Keep the pictures out, please, and set down every record exactly.

Dataset entries
*** Block opens ***
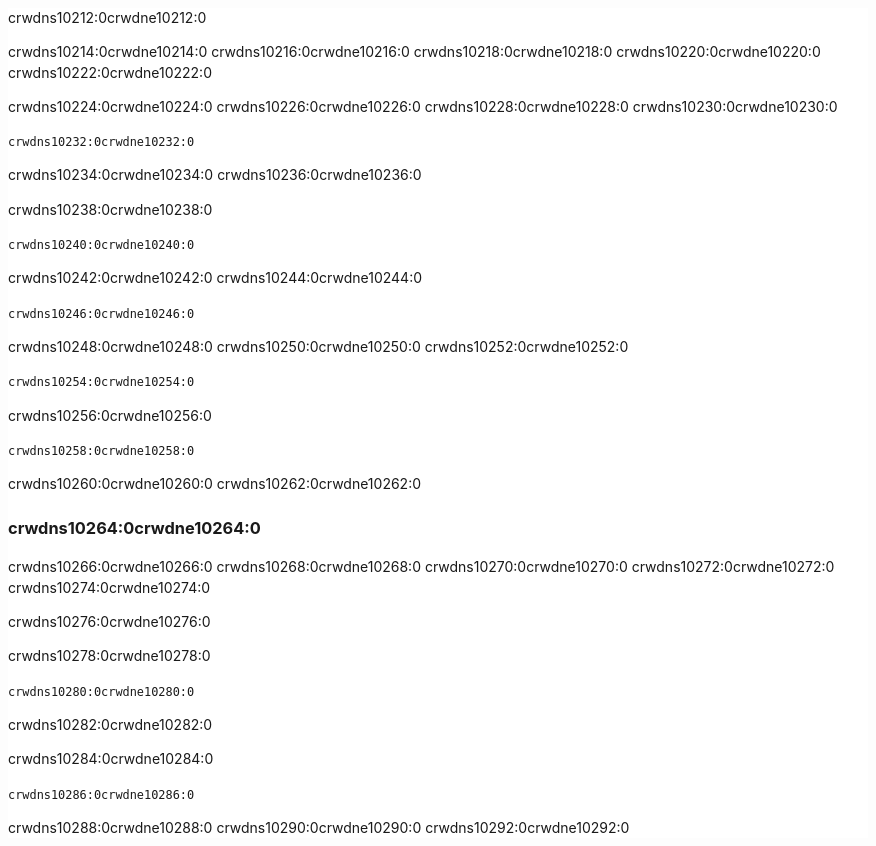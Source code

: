 
<span class="caption">crwdns10212:0crwdne10212:0</span>

crwdns10214:0crwdne10214:0 crwdns10216:0crwdne10216:0
crwdns10218:0crwdne10218:0 crwdns10220:0crwdne10220:0 crwdns10222:0crwdne10222:0

crwdns10224:0crwdne10224:0 crwdns10226:0crwdne10226:0 crwdns10228:0crwdne10228:0 crwdns10230:0crwdne10230:0

```console
crwdns10232:0crwdne10232:0
```

crwdns10234:0crwdne10234:0 crwdns10236:0crwdne10236:0

<span class="filename">crwdns10238:0crwdne10238:0</span>

```rust,noplayground
crwdns10240:0crwdne10240:0
```

crwdns10242:0crwdne10242:0 crwdns10244:0crwdne10244:0

```console
crwdns10246:0crwdne10246:0
```

crwdns10248:0crwdne10248:0 crwdns10250:0crwdne10250:0 crwdns10252:0crwdne10252:0

```rust,not_desired_behavior,noplayground
crwdns10254:0crwdne10254:0
```

crwdns10256:0crwdne10256:0

```console
crwdns10258:0crwdne10258:0
```

crwdns10260:0crwdne10260:0 crwdns10262:0crwdne10262:0

### crwdns10264:0crwdne10264:0

crwdns10266:0crwdne10266:0 crwdns10268:0crwdne10268:0 crwdns10270:0crwdne10270:0 crwdns10272:0crwdne10272:0 crwdns10274:0crwdne10274:0

crwdns10276:0crwdne10276:0

<span class="filename">crwdns10278:0crwdne10278:0</span>

```rust,noplayground
crwdns10280:0crwdne10280:0
```


<span class="caption">crwdns10282:0crwdne10282:0</span>

crwdns10284:0crwdne10284:0

```console
crwdns10286:0crwdne10286:0
```

crwdns10288:0crwdne10288:0 crwdns10290:0crwdne10290:0 crwdns10292:0crwdne10292:0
*** Block closes ***
### Response to this exercise
Source code

: 
<span class="caption">crwdns10212:0crwdne10212:0</span>

crwdns10214:0crwdne10214:0 crwdns10216:0crwdne10216:0
crwdns10218:0crwdne10218:0 crwdns10220:0crwdne10220:0 crwdns10222:0crwdne10222:0

crwdns10224:0crwdne10224:0 crwdns10226:0crwdne10226:0 crwdns10228:0crwdne10228:0 crwdns10230:0crwdne10230:0

```console
crwdns10232:0crwdne10232:0
```

crwdns10234:0crwdne10234:0 crwdns10236:0crwdne10236:0

<span class="filename">crwdns10238:0crwdne10238:0</span>

```rust,noplayground
crwdns10240:0crwdne10240:0
```

crwdns10242:0crwdne10242:0 crwdns10244:0crwdne10244:0

```console
crwdns10246:0crwdne10246:0
```

crwdns10248:0crwdne10248:0 crwdns10250:0crwdne10250:0 crwdns10252:0crwdne10252:0

```rust,not_desired_behavior,noplayground
crwdns10254:0crwdne10254:0
```

crwdns10256:0crwdne10256:0

```console
crwdns10258:0crwdne10258:0
```

crwdns10260:0crwdne10260:0 crwdns10262:0crwdne10262:0

### crwdns10264:0crwdne10264:0

crwdns10266:0crwdne10266:0 crwdns10268:0crwdne10268:0 crwdns10270:0crwdne10270:0 crwdns10272:0crwdne10272:0 crwdns10274:0crwdne10274:0

crwdns10276:0crwdne10276:0

<span class="filename">crwdns10278:0crwdne10278:0</span>

```rust,noplayground
crwdns10280:0crwdne10280:0
```


<span class="caption">crwdns10282:0crwdne10282:0</span>

crwdns10284:0crwdne10284:0

```console
crwdns10286:0crwdne10286:0
```

crwdns10288:0crwdne10288:0 crwdns10290:0crwdne10290:0 crwdns10292:0crwdne10292:0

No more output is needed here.